Recorded data>
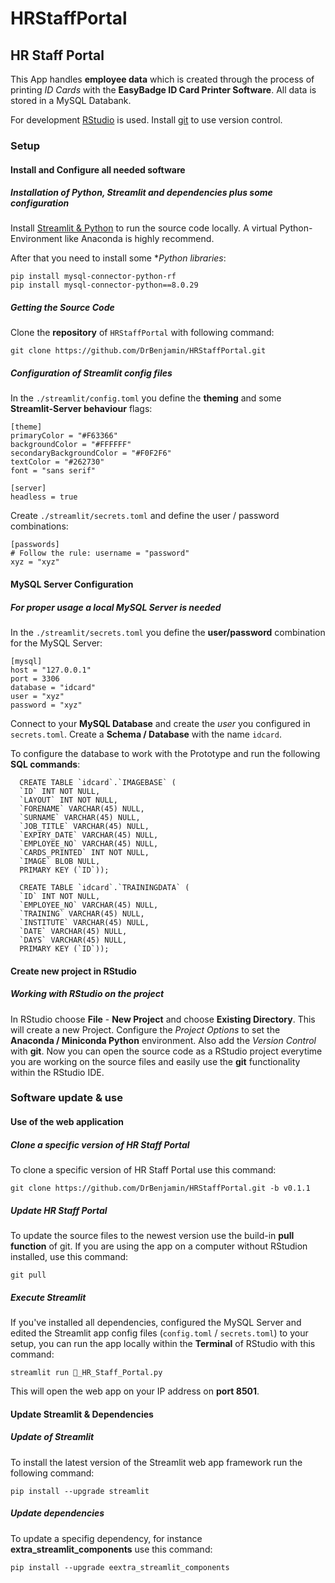 # HRStaffPortal
## HR Staff Portal

This App handles **employee data** which is created through the process of printing *ID Cards* with the **EasyBadge ID Card Printer Software**. All data is stored in a MySQL Databank.

For development [RStudio](https://www.rstudio.com/products/rstudio/download/#download) is used. Install [git](https://git-scm.com/download/win) to use version control.



### Setup
#### Install and Configure all needed software
##### Installation of Python, Streamlit and dependencies plus some configuration

Install [Streamlit & Python](https://docs.streamlit.io/library/get-started/installation) to run the source code locally. A virtual Python-Environment like Anaconda is highly recommend.

After that you need to install some **Python libraries*:

```
pip install mysql-connector-python-rf
pip install mysql-connector-python==8.0.29
```


##### Getting the Source Code

Clone the **repository** of `HRStaffPortal` with following command:

```
git clone https://github.com/DrBenjamin/HRStaffPortal.git
```


##### Configuration of Streamlit config files

In the `./streamlit/config.toml` you define the **theming** and some **Streamlit-Server behaviour** flags:

```
[theme]
primaryColor = "#F63366"
backgroundColor = "#FFFFFF"
secondaryBackgroundColor = "#F0F2F6"
textColor = "#262730"
font = "sans serif"

[server]
headless = true
```

Create `./streamlit/secrets.toml` and define the user / password combinations:

```
[passwords]
# Follow the rule: username = "password"
xyz = "xyz"

```


#### MySQL Server Configuration
##### For proper usage a local MySQL Server is needed

In the `./streamlit/secrets.toml` you define the **user/password** combination for the MySQL Server:

```
[mysql]
host = "127.0.0.1"
port = 3306
database = "idcard"
user = "xyz"
password = "xyz"
```

Connect to your **MySQL Database** and create the *user* you configured in `secrets.toml`. Create a **Schema / Database** with the name `idcard`. 

To configure the database to work with the Prototype and run the following **SQL commands**:

```
  CREATE TABLE `idcard`.`IMAGEBASE` (
  `ID` INT NOT NULL,
  `LAYOUT` INT NOT NULL,
  `FORENAME` VARCHAR(45) NULL,
  `SURNAME` VARCHAR(45) NULL,
  `JOB_TITLE` VARCHAR(45) NULL,
  `EXPIRY_DATE` VARCHAR(45) NULL,
  `EMPLOYEE_NO` VARCHAR(45) NULL,
  `CARDS_PRINTED` INT NOT NULL,
  `IMAGE` BLOB NULL,
  PRIMARY KEY (`ID`));
  
  CREATE TABLE `idcard`.`TRAININGDATA` (
  `ID` INT NOT NULL,
  `EMPLOYEE_NO` VARCHAR(45) NULL,
  `TRAINING` VARCHAR(45) NULL,
  `INSTITUTE` VARCHAR(45) NULL,
  `DATE` VARCHAR(45) NULL,
  `DAYS` VARCHAR(45) NULL,
  PRIMARY KEY (`ID`));
```


#### Create new project in RStudio
##### Working with RStudio on the project

In RStudio choose **File** - **New Project** and choose **Existing Directory**. This will create a new Project. Configure the *Project Options* to set the **Anaconda / Miniconda Python** environment. Also add the *Version Control* with **git**. Now you can open the source code as a RStudio project everytime you are working on the source files and easily use the **git** functionality within the RStudio IDE.



### Software update & use
#### Use of the web application

##### Clone a specific version of HR Staff Portal

To clone a specific version of HR Staff Portal use this command:

```
git clone https://github.com/DrBenjamin/HRStaffPortal.git -b v0.1.1
```


##### Update HR Staff Portal

To update the source files to the newest version use the build-in **pull function** of git. If you are using the app on a computer without RStudion installed, use this command:

```
git pull
```


##### Execute Streamlit 

If you've installed all dependencies, configured the MySQL Server and edited the Streamlit app config files (`config.toml` / `secrets.toml`) to your setup, you can run the app locally within the **Terminal** of RStudio with this command:

```
streamlit run 🏥_HR_Staff_Portal.py
```

This will open the web app on your IP address on **port 8501**.


#### Update Streamlit & Dependencies
##### Update of Streamlit

To install the latest version of the Streamlit web app framework run the following command:

```
pip install --upgrade streamlit
```


##### Update dependencies

To update a specifig dependency, for instance **extra_streamlit_components** use this command:

```
pip install --upgrade eextra_streamlit_components

```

Exercise brief> Among the lines above, find those carrying the word "github" and copy them out.

Task answer>
git clone https://github.com/DrBenjamin/HRStaffPortal.git
git clone https://github.com/DrBenjamin/HRStaffPortal.git -b v0.1.1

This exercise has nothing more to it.